The number of listings available in real estate markets across the country is beginning to flatten, and experts say it could be a signal for a “crucial inflection point for the inventory crisis”.
According to research published last week by realtor.com, housing inventory across the U.S. has decreased by 0.2 percent in the last year. However, the researchers say this is a promising sign and that inventories could soon rise due to an 8 percent increase in new listings, which is the largest annual jump since 2013.
“After years of record-breaking inventory declines, September’s almost-flat inventory signals a big change in the real estate market,” said Danielle Hale, chief economist for realtor.com. “Would-be buyers who had been waiting for a bigger selection of homes for sale may finally see more listings materialize. But don’t expect the level to jump dramatically.
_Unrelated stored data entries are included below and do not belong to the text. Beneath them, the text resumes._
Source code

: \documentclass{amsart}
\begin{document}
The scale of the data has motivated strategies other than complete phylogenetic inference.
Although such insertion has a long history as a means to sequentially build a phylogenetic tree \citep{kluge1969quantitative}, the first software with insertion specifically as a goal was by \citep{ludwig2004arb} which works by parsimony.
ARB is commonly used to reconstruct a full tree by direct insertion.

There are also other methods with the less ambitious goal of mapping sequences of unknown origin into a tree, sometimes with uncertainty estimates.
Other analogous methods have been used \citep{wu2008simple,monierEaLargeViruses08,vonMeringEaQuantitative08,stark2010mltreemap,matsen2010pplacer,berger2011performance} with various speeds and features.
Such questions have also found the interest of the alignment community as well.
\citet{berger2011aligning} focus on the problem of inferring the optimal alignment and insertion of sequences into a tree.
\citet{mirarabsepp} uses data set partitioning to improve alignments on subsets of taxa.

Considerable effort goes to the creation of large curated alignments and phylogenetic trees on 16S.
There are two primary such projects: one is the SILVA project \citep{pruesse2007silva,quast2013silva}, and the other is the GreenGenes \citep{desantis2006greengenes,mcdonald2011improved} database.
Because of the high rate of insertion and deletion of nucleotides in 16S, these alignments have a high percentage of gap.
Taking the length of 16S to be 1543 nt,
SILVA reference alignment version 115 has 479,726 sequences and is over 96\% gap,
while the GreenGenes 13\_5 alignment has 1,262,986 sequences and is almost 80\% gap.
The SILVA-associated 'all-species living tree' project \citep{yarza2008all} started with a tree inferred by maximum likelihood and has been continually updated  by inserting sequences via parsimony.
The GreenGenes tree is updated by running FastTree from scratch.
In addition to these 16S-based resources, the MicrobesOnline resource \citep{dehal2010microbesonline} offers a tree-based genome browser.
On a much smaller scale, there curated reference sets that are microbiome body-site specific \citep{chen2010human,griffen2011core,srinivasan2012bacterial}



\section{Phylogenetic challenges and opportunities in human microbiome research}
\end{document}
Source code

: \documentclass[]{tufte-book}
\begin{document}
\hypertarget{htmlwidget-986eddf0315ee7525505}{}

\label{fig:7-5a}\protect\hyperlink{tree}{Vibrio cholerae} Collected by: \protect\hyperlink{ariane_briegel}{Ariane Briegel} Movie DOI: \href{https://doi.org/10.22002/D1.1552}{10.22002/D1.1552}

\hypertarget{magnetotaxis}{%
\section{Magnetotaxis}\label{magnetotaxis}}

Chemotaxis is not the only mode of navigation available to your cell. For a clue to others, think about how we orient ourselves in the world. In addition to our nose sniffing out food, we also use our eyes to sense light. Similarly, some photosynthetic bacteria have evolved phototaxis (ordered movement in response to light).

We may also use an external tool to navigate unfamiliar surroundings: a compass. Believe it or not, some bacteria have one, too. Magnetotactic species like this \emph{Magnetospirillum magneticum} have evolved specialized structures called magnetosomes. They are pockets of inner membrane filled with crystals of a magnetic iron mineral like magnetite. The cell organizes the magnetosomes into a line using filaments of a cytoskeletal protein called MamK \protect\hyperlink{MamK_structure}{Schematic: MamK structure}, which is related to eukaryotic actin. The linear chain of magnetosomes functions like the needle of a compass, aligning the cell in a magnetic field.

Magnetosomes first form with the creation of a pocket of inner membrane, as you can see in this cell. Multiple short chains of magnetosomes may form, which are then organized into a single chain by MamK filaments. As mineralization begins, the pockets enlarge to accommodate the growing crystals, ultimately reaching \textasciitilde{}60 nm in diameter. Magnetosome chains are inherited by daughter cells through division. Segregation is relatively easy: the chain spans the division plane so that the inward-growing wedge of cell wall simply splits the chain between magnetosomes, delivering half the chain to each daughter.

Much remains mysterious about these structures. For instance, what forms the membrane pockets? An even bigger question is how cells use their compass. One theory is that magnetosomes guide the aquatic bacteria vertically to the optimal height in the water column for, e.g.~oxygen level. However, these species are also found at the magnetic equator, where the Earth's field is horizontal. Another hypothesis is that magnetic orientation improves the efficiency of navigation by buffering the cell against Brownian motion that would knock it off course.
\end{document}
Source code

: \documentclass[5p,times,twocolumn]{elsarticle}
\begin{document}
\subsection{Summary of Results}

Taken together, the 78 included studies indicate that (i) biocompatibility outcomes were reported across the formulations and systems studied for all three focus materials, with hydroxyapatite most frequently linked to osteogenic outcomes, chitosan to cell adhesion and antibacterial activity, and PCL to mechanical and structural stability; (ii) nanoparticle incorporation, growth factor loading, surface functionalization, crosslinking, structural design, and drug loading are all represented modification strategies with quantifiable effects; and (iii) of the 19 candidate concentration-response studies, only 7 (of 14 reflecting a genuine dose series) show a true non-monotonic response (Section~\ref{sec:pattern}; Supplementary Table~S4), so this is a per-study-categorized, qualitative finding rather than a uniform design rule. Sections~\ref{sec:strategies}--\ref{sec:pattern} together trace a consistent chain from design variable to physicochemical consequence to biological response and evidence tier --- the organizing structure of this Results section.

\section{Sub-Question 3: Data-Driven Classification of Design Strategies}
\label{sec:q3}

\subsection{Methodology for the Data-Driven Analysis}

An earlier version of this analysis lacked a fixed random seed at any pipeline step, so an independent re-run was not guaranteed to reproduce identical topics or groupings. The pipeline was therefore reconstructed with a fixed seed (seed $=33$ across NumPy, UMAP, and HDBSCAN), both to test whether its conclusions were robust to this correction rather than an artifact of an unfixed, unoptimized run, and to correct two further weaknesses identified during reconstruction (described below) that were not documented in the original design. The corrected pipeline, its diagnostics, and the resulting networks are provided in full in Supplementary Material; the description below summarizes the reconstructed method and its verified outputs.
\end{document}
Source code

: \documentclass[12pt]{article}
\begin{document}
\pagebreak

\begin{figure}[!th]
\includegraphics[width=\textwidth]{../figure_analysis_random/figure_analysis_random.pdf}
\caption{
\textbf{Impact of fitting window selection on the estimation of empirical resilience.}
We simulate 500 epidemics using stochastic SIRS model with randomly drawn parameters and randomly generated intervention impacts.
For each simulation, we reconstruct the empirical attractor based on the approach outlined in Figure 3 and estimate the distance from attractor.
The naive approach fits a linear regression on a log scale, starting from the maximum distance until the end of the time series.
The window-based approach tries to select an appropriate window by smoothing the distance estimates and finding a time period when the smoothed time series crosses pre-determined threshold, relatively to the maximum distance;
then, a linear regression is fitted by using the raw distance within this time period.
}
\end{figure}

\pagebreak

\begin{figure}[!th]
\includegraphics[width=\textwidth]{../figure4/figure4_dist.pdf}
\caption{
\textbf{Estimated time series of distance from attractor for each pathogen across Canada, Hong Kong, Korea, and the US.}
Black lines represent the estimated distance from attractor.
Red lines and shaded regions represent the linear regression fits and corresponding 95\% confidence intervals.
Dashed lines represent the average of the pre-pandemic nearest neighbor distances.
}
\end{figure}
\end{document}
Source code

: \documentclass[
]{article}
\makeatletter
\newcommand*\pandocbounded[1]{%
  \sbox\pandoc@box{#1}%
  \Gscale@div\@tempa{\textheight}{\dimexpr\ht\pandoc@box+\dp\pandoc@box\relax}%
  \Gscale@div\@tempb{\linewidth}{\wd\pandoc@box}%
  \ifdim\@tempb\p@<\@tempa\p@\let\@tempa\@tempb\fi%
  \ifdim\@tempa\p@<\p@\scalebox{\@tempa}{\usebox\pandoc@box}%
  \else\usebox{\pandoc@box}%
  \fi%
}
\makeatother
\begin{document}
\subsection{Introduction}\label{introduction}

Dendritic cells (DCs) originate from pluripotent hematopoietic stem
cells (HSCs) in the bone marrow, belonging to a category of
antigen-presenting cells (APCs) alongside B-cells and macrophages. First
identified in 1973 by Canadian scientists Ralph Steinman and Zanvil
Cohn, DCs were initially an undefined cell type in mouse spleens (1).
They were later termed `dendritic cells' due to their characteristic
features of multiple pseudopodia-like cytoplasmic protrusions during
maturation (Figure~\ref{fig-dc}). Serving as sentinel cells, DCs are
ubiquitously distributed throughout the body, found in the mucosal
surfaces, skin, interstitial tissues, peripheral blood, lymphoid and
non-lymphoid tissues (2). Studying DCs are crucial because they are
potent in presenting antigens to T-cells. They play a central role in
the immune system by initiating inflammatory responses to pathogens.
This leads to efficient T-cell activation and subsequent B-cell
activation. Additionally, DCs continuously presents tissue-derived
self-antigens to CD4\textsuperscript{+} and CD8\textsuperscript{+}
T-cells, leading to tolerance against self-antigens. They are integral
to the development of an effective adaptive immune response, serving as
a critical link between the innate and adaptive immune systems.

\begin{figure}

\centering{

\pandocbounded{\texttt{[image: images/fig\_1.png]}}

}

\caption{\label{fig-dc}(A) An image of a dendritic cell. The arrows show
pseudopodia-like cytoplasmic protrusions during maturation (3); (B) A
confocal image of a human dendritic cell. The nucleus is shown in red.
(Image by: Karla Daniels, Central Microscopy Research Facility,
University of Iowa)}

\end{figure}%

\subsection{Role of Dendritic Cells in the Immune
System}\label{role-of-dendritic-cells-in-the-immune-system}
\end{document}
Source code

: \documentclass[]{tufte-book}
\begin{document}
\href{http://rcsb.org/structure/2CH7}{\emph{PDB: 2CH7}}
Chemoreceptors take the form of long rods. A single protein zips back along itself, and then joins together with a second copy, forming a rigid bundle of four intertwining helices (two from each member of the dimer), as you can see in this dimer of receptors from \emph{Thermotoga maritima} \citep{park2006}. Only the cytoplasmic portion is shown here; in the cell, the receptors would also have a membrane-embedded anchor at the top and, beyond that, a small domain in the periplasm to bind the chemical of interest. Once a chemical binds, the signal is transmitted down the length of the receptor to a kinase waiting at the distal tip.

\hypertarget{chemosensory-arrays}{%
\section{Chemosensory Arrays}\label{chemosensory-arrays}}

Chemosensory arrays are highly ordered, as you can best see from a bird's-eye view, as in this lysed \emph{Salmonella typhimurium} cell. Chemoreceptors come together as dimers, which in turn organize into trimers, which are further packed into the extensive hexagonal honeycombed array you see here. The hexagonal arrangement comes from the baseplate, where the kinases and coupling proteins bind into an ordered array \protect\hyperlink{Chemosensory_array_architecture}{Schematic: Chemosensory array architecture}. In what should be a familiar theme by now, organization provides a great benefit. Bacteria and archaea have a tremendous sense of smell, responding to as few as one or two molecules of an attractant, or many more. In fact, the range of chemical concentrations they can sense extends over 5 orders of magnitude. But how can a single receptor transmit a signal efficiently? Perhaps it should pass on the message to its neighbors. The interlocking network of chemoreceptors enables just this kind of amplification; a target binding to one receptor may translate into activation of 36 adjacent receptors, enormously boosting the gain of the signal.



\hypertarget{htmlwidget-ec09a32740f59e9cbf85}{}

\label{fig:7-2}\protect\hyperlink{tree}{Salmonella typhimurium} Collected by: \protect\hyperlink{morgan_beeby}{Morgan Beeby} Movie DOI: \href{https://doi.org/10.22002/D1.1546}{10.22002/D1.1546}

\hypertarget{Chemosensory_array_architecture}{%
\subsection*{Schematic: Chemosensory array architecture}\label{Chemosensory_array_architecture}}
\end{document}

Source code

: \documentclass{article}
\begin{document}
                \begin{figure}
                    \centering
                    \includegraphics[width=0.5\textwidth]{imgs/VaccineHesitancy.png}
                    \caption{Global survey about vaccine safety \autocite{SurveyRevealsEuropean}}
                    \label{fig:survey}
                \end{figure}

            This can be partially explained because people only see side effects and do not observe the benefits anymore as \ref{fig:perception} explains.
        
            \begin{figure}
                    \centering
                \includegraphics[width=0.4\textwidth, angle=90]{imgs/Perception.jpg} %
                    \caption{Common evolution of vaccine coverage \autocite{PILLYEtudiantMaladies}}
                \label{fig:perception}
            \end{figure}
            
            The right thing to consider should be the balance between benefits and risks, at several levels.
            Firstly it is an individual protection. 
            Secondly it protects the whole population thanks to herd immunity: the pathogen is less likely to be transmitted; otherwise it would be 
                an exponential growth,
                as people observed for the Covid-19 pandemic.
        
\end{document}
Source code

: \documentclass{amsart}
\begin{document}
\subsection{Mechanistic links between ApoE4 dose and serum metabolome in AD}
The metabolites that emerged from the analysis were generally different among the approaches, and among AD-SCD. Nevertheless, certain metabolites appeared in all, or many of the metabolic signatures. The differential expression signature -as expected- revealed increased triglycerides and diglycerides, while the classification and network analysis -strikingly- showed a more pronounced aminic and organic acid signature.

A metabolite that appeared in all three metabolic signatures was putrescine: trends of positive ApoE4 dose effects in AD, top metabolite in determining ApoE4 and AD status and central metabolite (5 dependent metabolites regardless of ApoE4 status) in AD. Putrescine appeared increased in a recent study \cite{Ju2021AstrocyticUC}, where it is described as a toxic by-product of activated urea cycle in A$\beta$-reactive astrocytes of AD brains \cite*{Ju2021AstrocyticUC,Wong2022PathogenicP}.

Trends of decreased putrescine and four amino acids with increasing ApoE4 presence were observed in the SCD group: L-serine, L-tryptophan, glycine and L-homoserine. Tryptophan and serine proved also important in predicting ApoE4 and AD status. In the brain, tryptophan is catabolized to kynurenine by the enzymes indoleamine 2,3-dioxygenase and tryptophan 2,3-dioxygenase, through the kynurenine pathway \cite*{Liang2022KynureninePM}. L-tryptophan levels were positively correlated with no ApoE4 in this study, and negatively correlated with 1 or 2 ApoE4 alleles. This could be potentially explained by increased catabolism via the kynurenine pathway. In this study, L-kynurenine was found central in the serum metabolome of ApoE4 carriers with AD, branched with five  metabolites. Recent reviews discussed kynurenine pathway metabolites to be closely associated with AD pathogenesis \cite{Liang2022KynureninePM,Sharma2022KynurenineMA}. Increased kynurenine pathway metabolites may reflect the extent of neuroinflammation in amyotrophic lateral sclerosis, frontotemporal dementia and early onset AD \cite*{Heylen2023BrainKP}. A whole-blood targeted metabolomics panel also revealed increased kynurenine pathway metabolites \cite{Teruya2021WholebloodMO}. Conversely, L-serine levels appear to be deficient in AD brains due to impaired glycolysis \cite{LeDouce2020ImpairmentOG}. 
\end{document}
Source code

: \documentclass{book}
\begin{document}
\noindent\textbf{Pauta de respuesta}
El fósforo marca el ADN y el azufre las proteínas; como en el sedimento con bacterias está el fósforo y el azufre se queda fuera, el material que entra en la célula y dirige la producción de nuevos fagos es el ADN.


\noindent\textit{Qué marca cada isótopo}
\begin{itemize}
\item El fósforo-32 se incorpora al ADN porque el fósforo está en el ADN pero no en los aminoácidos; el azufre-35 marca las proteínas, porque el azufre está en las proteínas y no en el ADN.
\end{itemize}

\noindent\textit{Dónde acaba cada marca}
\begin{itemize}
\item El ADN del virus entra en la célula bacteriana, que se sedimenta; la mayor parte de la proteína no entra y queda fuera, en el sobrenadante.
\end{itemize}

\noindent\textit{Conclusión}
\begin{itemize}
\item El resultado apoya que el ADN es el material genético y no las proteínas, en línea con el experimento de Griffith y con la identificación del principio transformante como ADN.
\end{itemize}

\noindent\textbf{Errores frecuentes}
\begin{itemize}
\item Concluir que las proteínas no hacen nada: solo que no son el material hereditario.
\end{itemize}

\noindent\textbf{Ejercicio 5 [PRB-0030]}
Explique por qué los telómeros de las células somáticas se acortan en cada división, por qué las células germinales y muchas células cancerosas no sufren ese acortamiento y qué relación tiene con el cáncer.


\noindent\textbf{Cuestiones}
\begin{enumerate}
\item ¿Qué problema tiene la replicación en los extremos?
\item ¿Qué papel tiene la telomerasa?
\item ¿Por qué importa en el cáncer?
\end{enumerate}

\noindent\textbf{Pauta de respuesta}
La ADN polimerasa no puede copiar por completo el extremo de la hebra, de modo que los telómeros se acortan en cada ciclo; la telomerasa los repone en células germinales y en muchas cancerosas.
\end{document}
Plenty of buyers in the market are scooping up homes as soon as they’re listed, which will keep national increases relatively small for the time being.”
Realtor.com notes that houses continue to sell at a very fast pace. The average home sold in just 65 days so far this year, which is four days faster than in 2017.
However, home prices are no longer appreciating quite so fast. According to realtor.com’s data, the U.S. median listing price in September was $295,000, which is up 7 percent from one year ago, but less than in previous years when 10 percent-plus price increases were the norm.
Overall, larger cities are seeing some of the biggest increases in listed properties. Twenty-two of the largest 45 markets saw year-over-year inventory increases in September. The five markets with the largest jumps in For Sale signs were: San Jose, Calif.; Seattle; Jacksonville, Fla.; San Diego; and San Francisco. All five of these markets posted increases of 31 percent or more.